Zahn, dans sa Gesch. des Sonnt. p. 58, rapproche de la désignation du dimanche comme 8e jour de la semaine juive et chrétienne « la double irrationalité qui faisait donner le nom de nundinae au jour initial et au jour final de la semaine romaine de 8 jours, » ainsi que les « huit jours de l’allemand et la « quinzaine » française. En outre, il constate que déjà l’épître de Barnabas oppose le dimanche, comme 8e jour, au sabbat, comme 7e jour, et qu’elle fait allusion à toutes les prédictions cachées que les Pères prétendaient trouver dans l’Ancien Testament pour le dimanche en tant que 8e jour ?. Mais Zahn ne parle pas de ce qui nous paraît être la cause profonde de cette désignation.
[En particulier dans l’antique prescription enjoignant de circoncire au 8e jour après la naissance (Dial. av. Tryph. c. 41. Augustin : De civit. Dei XVI, 26 ; Serm. 141 ; De peccato orig. c. 31), et dans le nombre des membres de la famille de Noé que l’arche renfermait (Dial. av. Tryph. c. 138).]
Au fond, cette cause est la même qui portait déjà la théologie juive à désigner comme 8e millénaire le temps de l’accomplissement du Royaume de Dieu, à savoir le désir et même le besoin logique de caractériser ce nouveau commencement comme étant, non pas absolument nouveau, mais au contraire, dans un sens, une continuation, comme se rattachant étroitement et au 7e millénaire sabbatique et aux 6 premiers millénaires.

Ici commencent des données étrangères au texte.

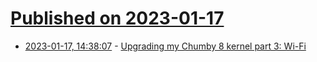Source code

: # [Published on 2023-01-17](index.md)

* [2023-01-17, 14:38:07](https://lobste.rs/s/i7c7yg/upgrading_my_chumby_8_kernel_part_3_wi_fi) - [Upgrading my Chumby 8 kernel part 3: Wi-Fi](https://www.downtowndougbrown.com/2023/01/upgrading-my-chumby-8-kernel-part-3-wi-fi/)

La désignation du dimanche comme 8e jour, associée, comme elle doit l’être, à celle de 1er jour et si étrange qu’elle puisse d’abord paraître, s’explique ainsi d’une manière intéressante. La résurrection de Christ eut lieu un 1er jour de la semaine telle qu’elle existait en Israël dès les temps les plus anciens ; et cette coïncidence, certainement voulue par Dieu, se justifie non seulement parce que la résurrection de Christ est le commencement de la nouvelle création, mais aussi parce que le 1er jour de la semaine génésiaque est aussi celui de la création de la lumière et que Jésus, selon une désignation venant de lui-même et fréquente dans le Nouveau Testament, est spirituellement la lumière du monde (Jean 8.12 ; 9.15 ; 1.4-5, etc.). Toutefois la création opérée et inaugurée par Jésus n’est pas une création absolument nouvelle : c’est proprement une résurrection et, dans ce sens, un renouvellement, une suite, une continuation. Aussi le dimanche peut-il être considéré comme un jour qui suit et continue l’antique semaine, comme un 8e jour.

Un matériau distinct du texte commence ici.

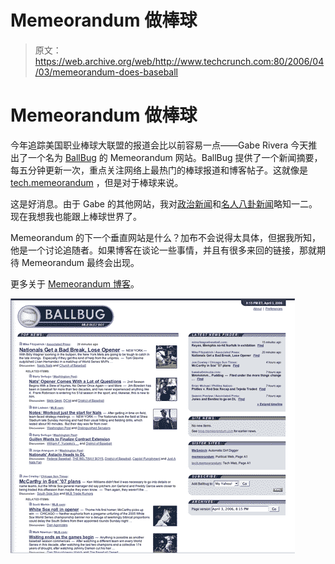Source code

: # Memeorandum 做棒球

> 原文：<https://web.archive.org/web/http://www.techcrunch.com:80/2006/04/03/memeorandum-does-baseball>

# Memeorandum 做棒球

 [](https://web.archive.org/web/20220112001231/http://www.ballbug.com/) 今年追踪美国职业棒球大联盟的报道会比以前容易一点——Gabe Rivera 今天推出了一个名为 [BallBug](https://web.archive.org/web/20220112001231/http://www.ballbug.com/) 的 Memeorandum 网站。BallBug 提供了一个新闻摘要，每五分钟更新一次，重点关注网络上最热门的棒球报道和博客帖子。这就像是 [tech.memeorandum](https://web.archive.org/web/20220112001231/http://tech.memeorandum.com/) ，但是对于棒球来说。

这是好消息。由于 Gabe 的其他网站，我对[政治新闻](https://web.archive.org/web/20220112001231/http://www.memeorandum.com/)和[名人八卦新闻](https://web.archive.org/web/20220112001231/http://www.wesmirch.com/)略知一二。现在我想我也能跟上棒球世界了。

Memeorandum 的下一个垂直网站是什么？加布不会说得太具体，但据我所知，他是一个讨论追随者。如果博客在谈论一些事情，并且有很多来回的链接，那就期待 Memeorandum 最终会出现。

更多关于 [Memeorandum 博客](https://web.archive.org/web/20220112001231/http://blog.memeorandum.com/060403/ballbug)。

![](img/5233d9a2554c16a4fa0e169e3be226cd.png)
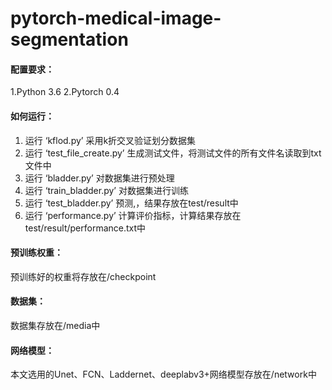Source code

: # pytorch-medical-image-segmentation

#### 配置要求：
1.Python 3.6
2.Pytorch 0.4
#### 如何运行：
1. 运行 ‘kflod.py’ 采用k折交叉验证划分数据集
2. 运行 ‘test_file_create.py’ 生成测试文件，将测试文件的所有文件名读取到txt文件中
3. 运行 ‘bladder.py’ 对数据集进行预处理
4. 运行 ‘train_bladder.py’ 对数据集进行训练
5. 运行 ‘test_bladder.py’ 预测,，结果存放在test/result中
6. 运行 ‘performance.py’ 计算评价指标，计算结果存放在test/result/performance.txt中
#### 预训练权重：
预训练好的权重将存放在/checkpoint
#### 数据集：
数据集存放在/media中
#### 网络模型：
本文选用的Unet、FCN、Laddernet、deeplabv3+网络模型存放在/network中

La double désignation du dimanche comme 8e et comme 1er jour, désigne donc le dimanche, d’un côté, dans ce qu’il a de nouveau et en vue de l’avenir ; de l’autre, dans sa relation intime avec le passé. Si cette explication n’est pas expressément développée chez les Pères, c’est elle cependant qui rend compte le plus simplement de l’association des deux désignations, et elle est bien en germe soit dans le passage même de l’ép. à Barnabas, soit dans la plupart des autres passages patristiques que nous venons de signaler, et dans le Serm. 141 De Tempore d’Augustin, où il est dit : Sabbato Dominus jacuit in sepulcro ; octavo autem die, resurgendo, nos innovavit. Nos ergo octavo die circumcidit, resurgendo ; nos in ipso spe vivimus.
« Aussi, dit Barnabas, le 8e jour est-il pour nous un jour de réjouissance, et c’est en ce jour que Christ est ressuscité des morts et, après s’être montré, s’est élevé dans les cieux. » Le dimanche est donc un jour de réjouissance pour les chrétiens, parce qu’il est l’anniversaire hebdomadaire de la résurrection par laquelle Christ est devenu à la fois le début et le gage de l’accomplissement du Royaume de Dieu. Cette réjouissance est ici présentée surtout en vue de l’avenir, comme espérance et espérance certaine. Pour la 1re fois le dimanche apparaît comme un jour de joie, et cette conception est aussi importante à constater qu’elle est naturelle et caractéristique. Elle est du reste dominante et abondamment représentée dans l’église des premiers siècles, en particulier par Irénée, Justin Martyr, Tertullien, Pierre d’Alexandrie et les Constitutions apostoliques, comme nous le constaterons de plus en plus.
Quant aux derniers mots de la phrase : « et après s’être montré, s’est élevé dans les cieux, » nous ne saurions en déduire que pour l’auteur l’Ascension aurait eu lieu le même jour que la Résurrection, pas plus que nous ne voyons la même opinion impliquée dans Marc 16.19 ; Luc 24.50-51. S’il fallait interpréter Marc 16.19 avec une rigueur formaliste aussi déplacée, il faudrait pareillement, d’après le v. 20, faire rentrer dans le même jour de la Résurrection presque tout l’âge apostolique ; d’autre part, Luc dit expressément dans Actes 1.3 qu’il y eut un intervalle de 40 jours entre la Résurrection et l’Ascension. « L’Ascension n’est ici mentionnée, dit Riggenbach, que pour accentuer l’idée que Jésus ressuscité n’a plus été soumis à la mort. » En célébrant cette résurrection, nous la célébrons telle qu’elle a eu lieu, c’est-à-dire comme définitive en principe et suivie de l’Ascension à laquelle elle devait logiquement aboutir. D’une manière analogue, le Jésus ressuscité dont il est question 1 Corinthiens 15.45-49, est proprement le Jésus glorifié, ainsi que le constatent Julius Müller et Meyer.
En résumé, la théorie de l’épître dite de Barnabas sur le sabbat et le dimanche peut se formuler ainsi : 1° Dieu a institué le sabbat dès l’origine du monde. — 2° A la semaine de jours ainsi constituée correspond dans l’histoire du monde une semaine de millénaires d’années, qui doit avoir aussi son sabbat. — 3° Avant l’arrivée du millénaire sabbatique, l’homme pécheur ne peut célébrer dignement le sabbat, ni même tout simplement le célébrer, fût-il juif ou même chrétien. — 4° Le dimanche, ou le jour, correspond au 8e millénaire, qui suivra le millénaire sabbatique et sera celui de l’accomplissement du Royaume de Dieu. — 5° Le chrétien peut célébrer le dimanche, qui n’exige pas pour sa célébration la même sainteté que le sabbat et qui doit être un jour de réjouissance annonçant le 8e millénaire. — 6° Le chrétien, parvenu à ce millénaire, sera en état de célébrer le sabbat hebdomadaire.
Cette théorie est étrange et ses fondements ne sont guère solides ; mais elle n’en atteste pas moins la célébration du dimanche au temps de l’auteur de l’Epître, c’est-à-dire à la fin du 1er siècle ou au commencement du 2d.